Their answers were uniform because they all followed the same right-wing radio chat-show hosts and conservative bloggers. The “liberal media elite” is enemy number two here. Only Mr Obama is detested more.
“Obama and Biden will take this country far too far to the left. They'll take away the freedoms I've spent 40 years defending,” said Dwayne Schnakenberg, 40, a Navy veteran.
Others considered Mr Obama to be a subversive, terrorist- sympathising, America-hating radical and covert Muslim. They cited his links to the former Weathermen militant Bill Ayers, and to Jeremiah Wright, his fiery former minister. Some claimed that he supported sharia in Kenya and consorted with Hugo Chávez of Venezuela.
“What turned me off was the way he wouldn't put his hand over his heart for the Pledge of Allegiance or wear a flag pin. I don't know how you can call yourself an American if you don't do that,” Heather Zimerman, 39, a substitute teacher, said.
“He's smart, articulate and beguiling but his supporters — his inner circle— are radicals who want revolution,” Billy Benton, 55, an estate agent, said. “I don't know what he was doing in Indonesia all those years — hanging around with Muslim terrorists?” Madeleine Willis, 60, a retired factory worker, asked.
Mr Taylor complained about the trip to Europe that Mr Obama took in July: “I don't think the president of the US should go around saying, 'I'm a citizen of the world'.” One beefy man wore a T-shirt proclaiming: “The difference between Obama and Osama is just a little B.S.”
The warm-up acts began with a Republican official telling the crowd that the liberal elite wanted it to give up. “No!” it roared back. A minister thanked God for Mr McCain and Mrs Palin, who were “exactly the leaders we need in troubled times like these”.
Finally the star arrived, accompanied by Hank Williams Jr, who sang a folksy song comparing Mrs Palin to a “momma bear in Idaho ... If you mess with her cubs she's going to take off her gloves”.
The throng wanted red meat. Mrs Palin pressed the right buttons but did not quite provide. She likened the race to a recent stockcar classic where the lead kept changing.
She slammed Wall Street greed, lobbyists, the Washington elite. She issued pain-free prescriptions for restoring prosperity (mostly involving tax cuts), and lots of what her fans would hail as homespun truths and critics would call platitudes (“America is not something to apologise for. America is not a problem. It's the solution”).

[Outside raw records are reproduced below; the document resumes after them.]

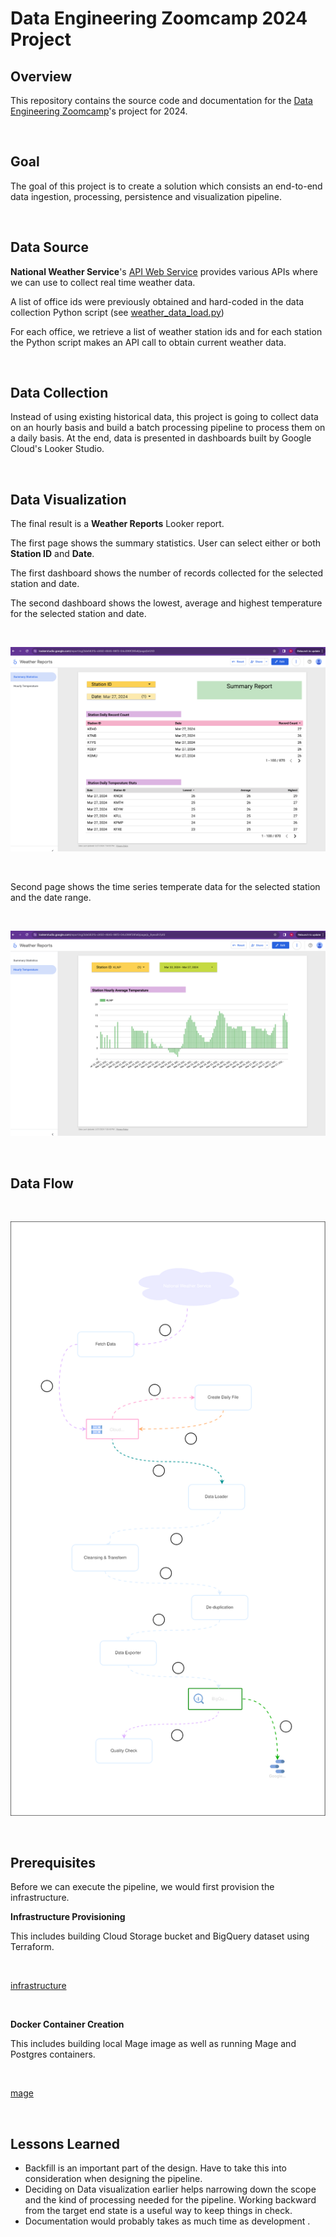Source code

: # Data Engineering Zoomcamp 2024 Project

## Overview

This repository contains the source code and documentation for the [Data Engineering Zoomcamp](https://github.com/DataTalksClub/data-engineering-zoomcamp)'s project for 2024.

<br>

## Goal

The goal of this project is to create a solution which consists an end-to-end data ingestion, processing, persistence and visualization pipeline.

<br>

## Data Source

**National Weather Service**'s [API Web Service](https://www.weather.gov/documentation/services-web-api#/default/radar_station) provides various APIs where we can use to collect real time weather data.

A list of office ids were previously obtained and hard-coded in the data collection Python script (see [weather_data_load.py](src/weather_data_loader.py))

For each office, we retrieve a list of weather station ids and for each station the Python script makes an API call to obtain current weather data.

<br>

## Data Collection

Instead of using existing historical data, this project is going to collect data on an hourly basis and build a batch processing pipeline to process them on a daily basis. At the end, data is presented in dashboards built by Google Cloud's Looker Studio.



<br>

## Data Visualization

The final result is a **Weather Reports** Looker report.

The first page shows the summary statistics. User can select either or both **Station ID** and **Date**.

The first dashboard shows the number of records collected for the selected station and date.

The second dashboard shows the lowest, average and highest temperature for the selected station and date.

<br>

![data visualization 01](./docs/data_visualization_01.png)

<br>

Second page shows the time series temperate data for the selected station and the date range.

<br>


![data visualization 02](./docs/data_visualization_02.png)

<br>


## Data Flow

<br>

![data architectures](./docs/data_architecture.svg)

<br>




## Prerequisites

Before we can execute the pipeline, we would first provision the infrastructure.

**Infrastructure Provisioning**

This includes building Cloud Storage bucket and BigQuery dataset using Terraform.


<br>

[infrastructure](./docs/infra.md)

<br>

**Docker Container Creation**

This includes building local Mage image as well as running Mage and Postgres containers.

<br>

[mage](./docs/mage.md)

<br>



## Lessons Learned

- Backfill is an important part of the design. Have to take this into consideration when designing the pipeline.
- Deciding on Data visualization earlier helps narrowing down the scope and the kind of processing needed for the pipeline. Working backward from the target end state is a useful way to keep things in check.
- Documentation would probably takes as much time as development .


<br>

She led chants of “USA, USA” and “Drill, baby, drill”, slipped in the odd “doggone it”, invited veterans to raise their hands so “we can honour these guys”. She invoked Ronald Reagan, her son's service in Iraq and her Down's syndrome baby.
The crowds booed every mention of Mr Obama.
She read from an Autocue however, her timing and pitch were a fraction off and there were no truly incendiary lines, no repeat references to Mr Obama “palling around with terrorists” or being “not a man who sees America the way you and I see America”. The best she managed was a dig at his war speeches — “Just once I'd love to hear Barack Obama say ‘I want America to win'.”
In turn attacked, unleashed and accused of incitement, the pitbull has been muzzled again.
At one point she thought that a distant section of the crowd who chanted “louder” were protesters. It was an apt mistake for a confused campaign and its bewildered supporters.